It's Super Bowl Sunday. Time for people who aren't Steelers or Seahawks fans to consume beer, feast on cocktail shrimp and pizza, and lose $10 because they drew the 5-by-5 square in their office's Super Bowl score picks.
The guys watch the game. The girls watch the commercials for Matthew McCougnahey sightings. And Cleveland fans like myself prepare to lob things at the TV set when Ben Roethlisberger hooks up with Hines Ward for a Steeler touchdown.
It's like Christmas, except there's no presents and the alcohol is a lot cheaper (Out: Bailey's. In: PBR) In that spirit, here are some random Super Bowl thoughts as the hours wind down to kickoff:
It's good to be No. 12
The first thing you should notice when sizing up the Super Bowl matchup is the absence of a starting quarterback with jersey No. 12.
It's too bad for Messers Roethlisberger (No. 7) and Hasselbeck (No. 8). No. 12 is a cherished number in the annals of Super Bowl history. No other number has been on the jersey of the winning QB as often:
Bob Griese (twice)
Terry Bradshaw (four times)
Roger Staubach (twice)
Tom Brady (three times)
Every champion quarterback from Super Bowl VI through Super Bowl XIV wore No. 12. If you were wondering the track record of today's QB numbers, they've been on top, too. But the ledger favors Hasselbeck's No. 8 slightly.
John Elway (twice)
Troy Aikman (three times)
Stay away from the Ohio Turnpike this evening.
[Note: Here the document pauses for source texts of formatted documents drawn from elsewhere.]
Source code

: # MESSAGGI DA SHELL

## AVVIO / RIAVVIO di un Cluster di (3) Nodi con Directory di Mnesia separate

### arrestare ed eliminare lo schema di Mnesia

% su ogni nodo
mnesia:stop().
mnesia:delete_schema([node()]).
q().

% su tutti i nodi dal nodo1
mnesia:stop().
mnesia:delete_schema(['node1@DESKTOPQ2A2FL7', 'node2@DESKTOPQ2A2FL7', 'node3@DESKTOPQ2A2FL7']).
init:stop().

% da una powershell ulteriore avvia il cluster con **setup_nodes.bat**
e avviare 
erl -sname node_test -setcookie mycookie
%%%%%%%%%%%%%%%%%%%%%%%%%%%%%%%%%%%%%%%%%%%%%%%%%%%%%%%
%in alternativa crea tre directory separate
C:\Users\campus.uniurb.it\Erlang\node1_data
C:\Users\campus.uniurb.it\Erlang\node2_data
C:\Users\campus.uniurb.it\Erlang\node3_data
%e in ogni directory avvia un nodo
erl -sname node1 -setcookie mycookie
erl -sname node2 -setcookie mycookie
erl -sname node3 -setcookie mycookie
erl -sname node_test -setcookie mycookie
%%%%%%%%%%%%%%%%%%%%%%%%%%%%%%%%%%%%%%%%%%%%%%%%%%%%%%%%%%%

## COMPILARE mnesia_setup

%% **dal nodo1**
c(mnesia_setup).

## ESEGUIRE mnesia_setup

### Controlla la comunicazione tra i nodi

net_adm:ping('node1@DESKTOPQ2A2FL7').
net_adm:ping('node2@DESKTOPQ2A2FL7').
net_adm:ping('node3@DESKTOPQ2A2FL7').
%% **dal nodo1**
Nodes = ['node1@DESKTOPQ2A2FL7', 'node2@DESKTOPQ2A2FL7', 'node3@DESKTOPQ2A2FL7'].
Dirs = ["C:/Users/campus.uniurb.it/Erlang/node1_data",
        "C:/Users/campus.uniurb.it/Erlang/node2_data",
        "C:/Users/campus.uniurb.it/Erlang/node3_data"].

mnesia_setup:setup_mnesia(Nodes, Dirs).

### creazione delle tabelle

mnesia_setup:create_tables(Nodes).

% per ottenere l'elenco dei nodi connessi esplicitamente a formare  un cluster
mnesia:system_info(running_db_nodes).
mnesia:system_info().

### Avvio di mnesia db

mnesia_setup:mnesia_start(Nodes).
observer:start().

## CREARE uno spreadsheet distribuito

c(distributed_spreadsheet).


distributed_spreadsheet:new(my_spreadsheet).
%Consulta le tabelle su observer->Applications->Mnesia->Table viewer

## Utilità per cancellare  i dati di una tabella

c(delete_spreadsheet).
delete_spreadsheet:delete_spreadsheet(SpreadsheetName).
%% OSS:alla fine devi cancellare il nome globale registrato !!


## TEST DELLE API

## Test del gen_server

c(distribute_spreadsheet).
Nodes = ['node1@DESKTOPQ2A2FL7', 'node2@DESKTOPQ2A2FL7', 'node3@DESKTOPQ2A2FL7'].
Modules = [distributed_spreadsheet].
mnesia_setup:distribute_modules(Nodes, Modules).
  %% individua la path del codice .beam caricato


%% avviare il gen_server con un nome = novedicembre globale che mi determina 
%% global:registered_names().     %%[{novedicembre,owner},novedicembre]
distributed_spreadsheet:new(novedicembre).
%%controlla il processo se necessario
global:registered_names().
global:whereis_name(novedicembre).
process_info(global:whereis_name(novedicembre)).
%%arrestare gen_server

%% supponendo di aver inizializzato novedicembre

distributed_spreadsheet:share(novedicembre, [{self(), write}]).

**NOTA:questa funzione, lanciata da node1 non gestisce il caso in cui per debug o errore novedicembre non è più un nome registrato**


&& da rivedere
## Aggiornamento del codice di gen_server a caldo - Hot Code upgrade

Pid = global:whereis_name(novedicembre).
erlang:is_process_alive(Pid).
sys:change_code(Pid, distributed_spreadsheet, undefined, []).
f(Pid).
It's not so much the lake effect snow we've been getting as the hordes of drunk Steeler fans who will be making a mass-exodus out of Detroit after the game. If you live in Toledo, I suggest staying as far away from I-75 as possible.
And for the six Seahawk fans who will be at the game tonight, yes there are places to get sushi and a cappuccino east of the Mississippi. Just not the same place.
Sorry, that was a cheap shot at Seattle. I don't doubt you are devoted to your team, and I know all of you aren't millionaire dot-com executives who wear Dockers 365 days a year. But if you take a tour of downtown Detroit, that thing that looks like a burned-out building isn't modern art. Don't tell that slovenly-looking guy in a trench coat that you love his work.
Actor Haley Joel Osment hasn't been wrong in six years of Super Bowl predictions. He predicts a 31-21 win for Pittsburgh.
If the prognostication of a teen actor isn't enough, Jamie Foxx, Jack Nicklaus, John Kerry, Condoleezza Rice, LeBron James, Placido Domingo, Shaquille O'Neal and Bill O'Reilly also pick the Steelers.
Seattle-area resident Bill Gates understandably picks the Seahawks. And he's rich enough to own everybody listed above. Checkmate.
As for my own prediction, I'm taking Sultan's Harlot in the fifth at Pimlico.
Finally, I have to hand it to fellow BGSU blogmeister Matt Sussman, who predicted a Seattle win today based on the the Scrabble word value of Hasselbeck's name against that of Roethlisberger. His unique take on Super Bowl predictions got him noticed by columnists for the Seattle Times and Los Angeles Times, his name getting published in the latter.
It's a quirky but marketable idea. Sussman's own, personal "jump to conclusions" mat.